I'm an ATT member so not sure if the link will work for non-members.

48k

13,089 posts

148 months

Thursday 16th November 2023
quotequote all
Eric Mc said:
48k said:
Sidebar - I don't know if this has changed or if I have only just noticed, or if it was never the case, but on the MTD gov uk page they state that bridging software (eg from Excel) is one of the two valid options for implementing MTD - whereas I thought they had said previously that bridging software is only to be used as a temporary workaround and that the only option would be to have directly integrated from your digital accounts package.
The original plan (2015!!!) absolutely decreed that Excel and other spreadsheet systems would NOT be allowed as they didn't consider spreadsheets to be "digital records".

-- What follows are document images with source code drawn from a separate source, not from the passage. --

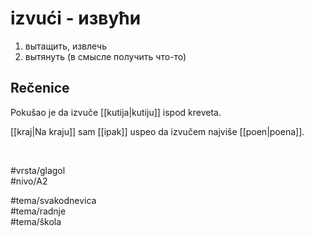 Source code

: # izvući - извући

1. вытащить, извлечь
2. вытянуть (в смысле получить что-то)

## Rečenice

Pokušao je da izvuče [[kutija|kutiju]] ispod kreveta.

[[kraj|Na kraju]] sam [[ipak]] uspeo da izvučem najviše [[poen|poena]].

<br>

#vrsta/glagol  
#nivo/A2  

#tema/svakodnevica  
#tema/radnje  
#tema/škola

However, when they introduced MTD for VAT they relented on the Excel front - although you MUST use compatible "bridging" software to translate the Excel figures into a format that can be used to submit the VAT return figures.
They don't even appear to call out Excel specifically now, just say that bridging software is permitted for "non compatible software" (like spreadsheets).

Gov uk said:
You must now use compatible software to keep your VAT records and file your VAT Returns.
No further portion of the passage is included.